## Exercise
Every entry in the listing below has to be transcribed exactly.

---*---

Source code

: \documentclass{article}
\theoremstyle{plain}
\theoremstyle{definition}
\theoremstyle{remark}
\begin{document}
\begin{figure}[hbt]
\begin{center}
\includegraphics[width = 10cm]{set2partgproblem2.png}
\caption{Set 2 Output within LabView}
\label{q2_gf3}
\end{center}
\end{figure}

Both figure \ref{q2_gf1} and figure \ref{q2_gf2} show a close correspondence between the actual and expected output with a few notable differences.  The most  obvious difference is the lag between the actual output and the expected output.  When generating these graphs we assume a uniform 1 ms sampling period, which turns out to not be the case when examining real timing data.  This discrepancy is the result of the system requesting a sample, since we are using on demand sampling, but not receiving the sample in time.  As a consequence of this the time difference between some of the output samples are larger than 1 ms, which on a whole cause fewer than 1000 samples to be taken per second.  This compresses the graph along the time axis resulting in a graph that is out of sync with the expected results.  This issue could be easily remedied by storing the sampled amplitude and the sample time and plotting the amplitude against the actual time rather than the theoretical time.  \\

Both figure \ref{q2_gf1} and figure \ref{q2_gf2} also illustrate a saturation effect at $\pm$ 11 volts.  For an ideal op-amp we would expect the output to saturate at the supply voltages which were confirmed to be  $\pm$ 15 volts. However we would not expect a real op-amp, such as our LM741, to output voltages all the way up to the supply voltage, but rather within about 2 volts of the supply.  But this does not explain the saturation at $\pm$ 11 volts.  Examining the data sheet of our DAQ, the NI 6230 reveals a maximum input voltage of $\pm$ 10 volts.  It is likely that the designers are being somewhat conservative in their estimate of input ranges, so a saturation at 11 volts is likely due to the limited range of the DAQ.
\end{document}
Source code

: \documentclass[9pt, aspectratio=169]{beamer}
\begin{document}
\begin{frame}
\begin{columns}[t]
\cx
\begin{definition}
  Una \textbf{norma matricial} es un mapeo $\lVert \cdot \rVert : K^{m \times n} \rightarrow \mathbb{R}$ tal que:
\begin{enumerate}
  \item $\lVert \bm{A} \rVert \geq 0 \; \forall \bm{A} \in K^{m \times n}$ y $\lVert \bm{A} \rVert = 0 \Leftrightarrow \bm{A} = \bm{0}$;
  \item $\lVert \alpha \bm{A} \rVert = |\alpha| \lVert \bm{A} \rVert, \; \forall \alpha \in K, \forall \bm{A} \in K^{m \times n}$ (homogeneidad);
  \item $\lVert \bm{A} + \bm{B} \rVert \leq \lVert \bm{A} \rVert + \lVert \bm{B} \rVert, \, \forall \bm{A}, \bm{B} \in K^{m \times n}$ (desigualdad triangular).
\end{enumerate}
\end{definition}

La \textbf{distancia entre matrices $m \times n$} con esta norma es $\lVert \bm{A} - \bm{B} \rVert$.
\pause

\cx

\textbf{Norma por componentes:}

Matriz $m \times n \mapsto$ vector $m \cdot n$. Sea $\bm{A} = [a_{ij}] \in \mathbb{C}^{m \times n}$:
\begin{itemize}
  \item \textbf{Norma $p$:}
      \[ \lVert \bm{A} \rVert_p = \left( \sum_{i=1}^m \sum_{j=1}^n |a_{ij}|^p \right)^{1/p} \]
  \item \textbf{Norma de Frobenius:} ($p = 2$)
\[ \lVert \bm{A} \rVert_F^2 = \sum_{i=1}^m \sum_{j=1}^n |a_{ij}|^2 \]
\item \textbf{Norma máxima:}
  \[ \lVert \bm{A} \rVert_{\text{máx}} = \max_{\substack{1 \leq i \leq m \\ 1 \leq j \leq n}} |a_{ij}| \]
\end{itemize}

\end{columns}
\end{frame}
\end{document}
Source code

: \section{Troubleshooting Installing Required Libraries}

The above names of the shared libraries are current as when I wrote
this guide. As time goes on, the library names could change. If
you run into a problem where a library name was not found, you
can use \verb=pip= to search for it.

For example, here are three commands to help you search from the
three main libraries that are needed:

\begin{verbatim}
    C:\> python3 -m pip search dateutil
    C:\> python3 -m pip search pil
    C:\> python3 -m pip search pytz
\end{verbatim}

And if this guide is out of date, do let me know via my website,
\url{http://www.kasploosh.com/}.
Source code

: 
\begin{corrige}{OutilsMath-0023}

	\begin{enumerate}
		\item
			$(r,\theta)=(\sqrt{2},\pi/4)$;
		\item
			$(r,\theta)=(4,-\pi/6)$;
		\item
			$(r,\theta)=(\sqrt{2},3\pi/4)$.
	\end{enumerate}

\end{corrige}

---*---

## Solution below
Source code

: \documentclass{article}
\theoremstyle{plain}
\theoremstyle{definition}
\theoremstyle{remark}
\begin{document}
\begin{figure}[hbt]
\begin{center}
\includegraphics[width = 10cm]{set2partgproblem2.png}
\caption{Set 2 Output within LabView}
\label{q2_gf3}
\end{center}
\end{figure}

Both figure \ref{q2_gf1} and figure \ref{q2_gf2} show a close correspondence between the actual and expected output with a few notable differences.  The most  obvious difference is the lag between the actual output and the expected output.  When generating these graphs we assume a uniform 1 ms sampling period, which turns out to not be the case when examining real timing data.  This discrepancy is the result of the system requesting a sample, since we are using on demand sampling, but not receiving the sample in time.  As a consequence of this the time difference between some of the output samples are larger than 1 ms, which on a whole cause fewer than 1000 samples to be taken per second.  This compresses the graph along the time axis resulting in a graph that is out of sync with the expected results.  This issue could be easily remedied by storing the sampled amplitude and the sample time and plotting the amplitude against the actual time rather than the theoretical time.  \\

Both figure \ref{q2_gf1} and figure \ref{q2_gf2} also illustrate a saturation effect at $\pm$ 11 volts.  For an ideal op-amp we would expect the output to saturate at the supply voltages which were confirmed to be  $\pm$ 15 volts. However we would not expect a real op-amp, such as our LM741, to output voltages all the way up to the supply voltage, but rather within about 2 volts of the supply.  But this does not explain the saturation at $\pm$ 11 volts.  Examining the data sheet of our DAQ, the NI 6230 reveals a maximum input voltage of $\pm$ 10 volts.  It is likely that the designers are being somewhat conservative in their estimate of input ranges, so a saturation at 11 volts is likely due to the limited range of the DAQ.
\end{document}
Source code

: \documentclass[9pt, aspectratio=169]{beamer}
\begin{document}
\begin{frame}
\begin{columns}[t]
\cx
\begin{definition}
  Una \textbf{norma matricial} es un mapeo $\lVert \cdot \rVert : K^{m \times n} \rightarrow \mathbb{R}$ tal que:
\begin{enumerate}
  \item $\lVert \bm{A} \rVert \geq 0 \; \forall \bm{A} \in K^{m \times n}$ y $\lVert \bm{A} \rVert = 0 \Leftrightarrow \bm{A} = \bm{0}$;
  \item $\lVert \alpha \bm{A} \rVert = |\alpha| \lVert \bm{A} \rVert, \; \forall \alpha \in K, \forall \bm{A} \in K^{m \times n}$ (homogeneidad);
  \item $\lVert \bm{A} + \bm{B} \rVert \leq \lVert \bm{A} \rVert + \lVert \bm{B} \rVert, \, \forall \bm{A}, \bm{B} \in K^{m \times n}$ (desigualdad triangular).
\end{enumerate}
\end{definition}

La \textbf{distancia entre matrices $m \times n$} con esta norma es $\lVert \bm{A} - \bm{B} \rVert$.
\pause

\cx

\textbf{Norma por componentes:}

Matriz $m \times n \mapsto$ vector $m \cdot n$. Sea $\bm{A} = [a_{ij}] \in \mathbb{C}^{m \times n}$:
\begin{itemize}
  \item \textbf{Norma $p$:}
      \[ \lVert \bm{A} \rVert_p = \left( \sum_{i=1}^m \sum_{j=1}^n |a_{ij}|^p \right)^{1/p} \]
  \item \textbf{Norma de Frobenius:} ($p = 2$)
\[ \lVert \bm{A} \rVert_F^2 = \sum_{i=1}^m \sum_{j=1}^n |a_{ij}|^2 \]
\item \textbf{Norma máxima:}
  \[ \lVert \bm{A} \rVert_{\text{máx}} = \max_{\substack{1 \leq i \leq m \\ 1 \leq j \leq n}} |a_{ij}| \]
\end{itemize}

\end{columns}
\end{frame}
\end{document}
Source code

: \section{Troubleshooting Installing Required Libraries}

The above names of the shared libraries are current as when I wrote
this guide. As time goes on, the library names could change. If
you run into a problem where a library name was not found, you
can use \verb=pip= to search for it.

For example, here are three commands to help you search from the
three main libraries that are needed:

\begin{verbatim}
    C:\> python3 -m pip search dateutil
    C:\> python3 -m pip search pil
    C:\> python3 -m pip search pytz
\end{verbatim}

And if this guide is out of date, do let me know via my website,
\url{http://www.kasploosh.com/}.
Source code

: 
\begin{corrige}{OutilsMath-0023}

	\begin{enumerate}
		\item
			$(r,\theta)=(\sqrt{2},\pi/4)$;
		\item
			$(r,\theta)=(4,-\pi/6)$;
		\item
			$(r,\theta)=(\sqrt{2},3\pi/4)$.
	\end{enumerate}

\end{corrige}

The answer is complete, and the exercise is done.